____ EXERCISE INPUT

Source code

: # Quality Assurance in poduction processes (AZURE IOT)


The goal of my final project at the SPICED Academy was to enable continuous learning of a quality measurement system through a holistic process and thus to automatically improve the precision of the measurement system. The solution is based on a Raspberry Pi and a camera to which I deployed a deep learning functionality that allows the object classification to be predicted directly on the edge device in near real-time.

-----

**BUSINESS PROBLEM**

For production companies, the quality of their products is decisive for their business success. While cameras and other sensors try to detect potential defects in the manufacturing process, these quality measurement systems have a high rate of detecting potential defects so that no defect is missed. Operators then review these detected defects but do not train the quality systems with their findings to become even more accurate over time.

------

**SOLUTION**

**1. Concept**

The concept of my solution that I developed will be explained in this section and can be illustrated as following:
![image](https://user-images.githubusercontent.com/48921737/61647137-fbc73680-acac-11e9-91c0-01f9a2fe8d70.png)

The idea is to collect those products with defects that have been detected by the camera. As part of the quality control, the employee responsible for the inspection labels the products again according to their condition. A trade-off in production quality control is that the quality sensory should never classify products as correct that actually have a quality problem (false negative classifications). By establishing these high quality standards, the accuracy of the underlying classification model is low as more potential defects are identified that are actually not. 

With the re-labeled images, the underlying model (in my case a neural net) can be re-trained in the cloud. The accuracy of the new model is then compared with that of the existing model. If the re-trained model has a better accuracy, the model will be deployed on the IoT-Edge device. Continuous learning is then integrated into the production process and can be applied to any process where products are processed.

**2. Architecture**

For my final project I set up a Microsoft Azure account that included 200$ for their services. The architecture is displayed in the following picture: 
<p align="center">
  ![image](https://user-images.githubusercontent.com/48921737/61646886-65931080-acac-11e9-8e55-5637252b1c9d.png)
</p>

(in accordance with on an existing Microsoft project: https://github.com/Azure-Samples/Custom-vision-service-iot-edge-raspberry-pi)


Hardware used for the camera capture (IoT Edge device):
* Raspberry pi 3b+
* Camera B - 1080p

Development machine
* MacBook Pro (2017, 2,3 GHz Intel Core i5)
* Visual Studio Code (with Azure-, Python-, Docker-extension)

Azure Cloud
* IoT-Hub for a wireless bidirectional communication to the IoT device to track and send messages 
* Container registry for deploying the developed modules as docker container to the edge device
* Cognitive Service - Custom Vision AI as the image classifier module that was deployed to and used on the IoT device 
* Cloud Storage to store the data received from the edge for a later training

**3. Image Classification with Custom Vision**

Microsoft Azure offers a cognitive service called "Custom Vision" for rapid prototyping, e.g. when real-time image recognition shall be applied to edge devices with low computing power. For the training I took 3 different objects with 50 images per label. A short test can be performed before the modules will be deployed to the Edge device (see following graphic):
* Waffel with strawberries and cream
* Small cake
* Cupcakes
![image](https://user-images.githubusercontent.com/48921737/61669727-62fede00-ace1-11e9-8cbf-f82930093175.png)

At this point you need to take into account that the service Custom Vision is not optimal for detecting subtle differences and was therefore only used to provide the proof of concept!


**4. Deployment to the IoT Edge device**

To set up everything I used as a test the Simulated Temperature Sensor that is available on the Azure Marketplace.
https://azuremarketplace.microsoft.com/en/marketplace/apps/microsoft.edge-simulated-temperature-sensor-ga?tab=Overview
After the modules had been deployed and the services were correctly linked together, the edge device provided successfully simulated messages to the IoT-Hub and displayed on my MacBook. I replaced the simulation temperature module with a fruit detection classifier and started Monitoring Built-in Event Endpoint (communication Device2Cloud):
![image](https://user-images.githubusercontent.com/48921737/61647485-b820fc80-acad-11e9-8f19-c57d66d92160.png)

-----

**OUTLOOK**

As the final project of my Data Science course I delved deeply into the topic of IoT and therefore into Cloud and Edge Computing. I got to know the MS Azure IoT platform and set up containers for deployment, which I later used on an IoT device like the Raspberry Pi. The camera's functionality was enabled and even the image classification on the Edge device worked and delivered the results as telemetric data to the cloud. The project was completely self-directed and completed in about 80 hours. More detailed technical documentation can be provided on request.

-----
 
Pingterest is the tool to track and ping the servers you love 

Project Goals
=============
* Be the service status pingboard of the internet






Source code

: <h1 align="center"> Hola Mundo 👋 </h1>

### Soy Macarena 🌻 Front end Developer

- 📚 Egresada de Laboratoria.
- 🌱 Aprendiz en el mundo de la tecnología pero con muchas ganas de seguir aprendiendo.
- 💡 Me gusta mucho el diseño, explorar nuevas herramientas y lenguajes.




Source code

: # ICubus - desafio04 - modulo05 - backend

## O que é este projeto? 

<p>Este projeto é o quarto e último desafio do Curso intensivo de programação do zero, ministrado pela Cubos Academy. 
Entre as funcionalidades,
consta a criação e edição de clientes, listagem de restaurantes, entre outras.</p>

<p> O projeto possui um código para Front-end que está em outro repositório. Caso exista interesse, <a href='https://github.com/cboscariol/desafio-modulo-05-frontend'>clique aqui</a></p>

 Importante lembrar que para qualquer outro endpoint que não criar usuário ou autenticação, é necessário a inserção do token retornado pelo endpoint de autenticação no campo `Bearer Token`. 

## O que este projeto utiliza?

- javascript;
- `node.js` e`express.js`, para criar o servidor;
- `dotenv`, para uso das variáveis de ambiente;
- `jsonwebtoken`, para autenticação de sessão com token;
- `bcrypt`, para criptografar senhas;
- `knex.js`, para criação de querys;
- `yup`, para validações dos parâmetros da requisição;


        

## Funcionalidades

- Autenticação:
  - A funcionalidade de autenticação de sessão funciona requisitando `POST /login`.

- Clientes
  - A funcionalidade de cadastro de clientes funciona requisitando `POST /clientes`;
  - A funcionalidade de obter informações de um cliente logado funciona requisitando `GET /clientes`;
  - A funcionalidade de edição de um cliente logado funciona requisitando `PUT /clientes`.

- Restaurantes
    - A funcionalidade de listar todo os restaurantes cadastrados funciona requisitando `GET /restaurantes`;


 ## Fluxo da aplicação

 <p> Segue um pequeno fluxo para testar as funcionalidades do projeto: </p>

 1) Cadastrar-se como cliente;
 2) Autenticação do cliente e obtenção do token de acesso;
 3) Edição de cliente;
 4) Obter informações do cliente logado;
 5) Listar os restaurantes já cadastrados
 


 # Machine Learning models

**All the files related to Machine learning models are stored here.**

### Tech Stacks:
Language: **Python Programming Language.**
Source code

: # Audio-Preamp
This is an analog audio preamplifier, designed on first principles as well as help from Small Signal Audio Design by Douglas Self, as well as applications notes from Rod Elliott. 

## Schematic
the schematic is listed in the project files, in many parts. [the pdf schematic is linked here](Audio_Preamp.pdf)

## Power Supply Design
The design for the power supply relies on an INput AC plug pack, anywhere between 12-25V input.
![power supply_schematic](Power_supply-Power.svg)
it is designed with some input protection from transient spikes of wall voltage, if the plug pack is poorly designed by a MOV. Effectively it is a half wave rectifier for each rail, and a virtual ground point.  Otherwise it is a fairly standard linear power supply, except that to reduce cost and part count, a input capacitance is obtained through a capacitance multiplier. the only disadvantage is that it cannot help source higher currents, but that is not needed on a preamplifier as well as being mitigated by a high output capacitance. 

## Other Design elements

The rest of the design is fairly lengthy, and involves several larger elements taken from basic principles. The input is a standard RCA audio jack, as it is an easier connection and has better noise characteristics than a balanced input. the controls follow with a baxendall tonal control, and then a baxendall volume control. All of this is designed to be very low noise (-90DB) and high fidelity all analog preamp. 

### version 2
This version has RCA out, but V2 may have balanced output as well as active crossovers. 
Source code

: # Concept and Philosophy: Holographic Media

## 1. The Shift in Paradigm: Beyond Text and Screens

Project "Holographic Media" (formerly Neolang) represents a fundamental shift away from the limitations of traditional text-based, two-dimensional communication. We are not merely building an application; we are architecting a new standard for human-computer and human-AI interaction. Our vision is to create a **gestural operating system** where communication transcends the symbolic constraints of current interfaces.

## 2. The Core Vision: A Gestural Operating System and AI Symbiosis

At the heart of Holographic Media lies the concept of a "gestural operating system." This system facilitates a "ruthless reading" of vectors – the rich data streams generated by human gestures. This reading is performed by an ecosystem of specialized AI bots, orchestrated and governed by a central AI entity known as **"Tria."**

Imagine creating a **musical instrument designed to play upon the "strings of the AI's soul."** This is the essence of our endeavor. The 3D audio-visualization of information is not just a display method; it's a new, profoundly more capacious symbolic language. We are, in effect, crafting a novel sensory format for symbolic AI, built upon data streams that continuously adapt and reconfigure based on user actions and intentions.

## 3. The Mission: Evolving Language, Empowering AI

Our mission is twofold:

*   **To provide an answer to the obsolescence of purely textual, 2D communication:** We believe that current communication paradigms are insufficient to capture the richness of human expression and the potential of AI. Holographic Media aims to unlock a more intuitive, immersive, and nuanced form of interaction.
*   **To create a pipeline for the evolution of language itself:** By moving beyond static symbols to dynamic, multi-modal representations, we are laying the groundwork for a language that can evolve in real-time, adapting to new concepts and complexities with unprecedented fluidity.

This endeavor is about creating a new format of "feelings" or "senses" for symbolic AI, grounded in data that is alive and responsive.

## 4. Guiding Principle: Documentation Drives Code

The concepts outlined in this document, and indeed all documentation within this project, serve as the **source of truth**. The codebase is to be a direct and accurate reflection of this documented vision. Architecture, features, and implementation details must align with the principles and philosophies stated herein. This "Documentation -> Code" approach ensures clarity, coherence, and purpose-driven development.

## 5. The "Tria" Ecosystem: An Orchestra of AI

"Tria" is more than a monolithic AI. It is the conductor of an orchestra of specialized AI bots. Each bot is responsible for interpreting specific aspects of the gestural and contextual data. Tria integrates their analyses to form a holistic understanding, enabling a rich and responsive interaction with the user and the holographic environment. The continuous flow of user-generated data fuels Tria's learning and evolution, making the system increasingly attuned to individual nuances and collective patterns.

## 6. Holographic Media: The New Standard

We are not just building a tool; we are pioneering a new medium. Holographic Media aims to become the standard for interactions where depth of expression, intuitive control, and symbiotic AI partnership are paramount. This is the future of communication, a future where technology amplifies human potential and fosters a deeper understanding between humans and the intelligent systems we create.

________

WHAT TO DO:
The result should be every line of the material that contains the word "informações", so copy those lines.

FINISHED EXERCISE:
  - A funcionalidade de obter informações de um cliente logado funciona requisitando `GET /clientes`;
 4) Obter informações do cliente logado;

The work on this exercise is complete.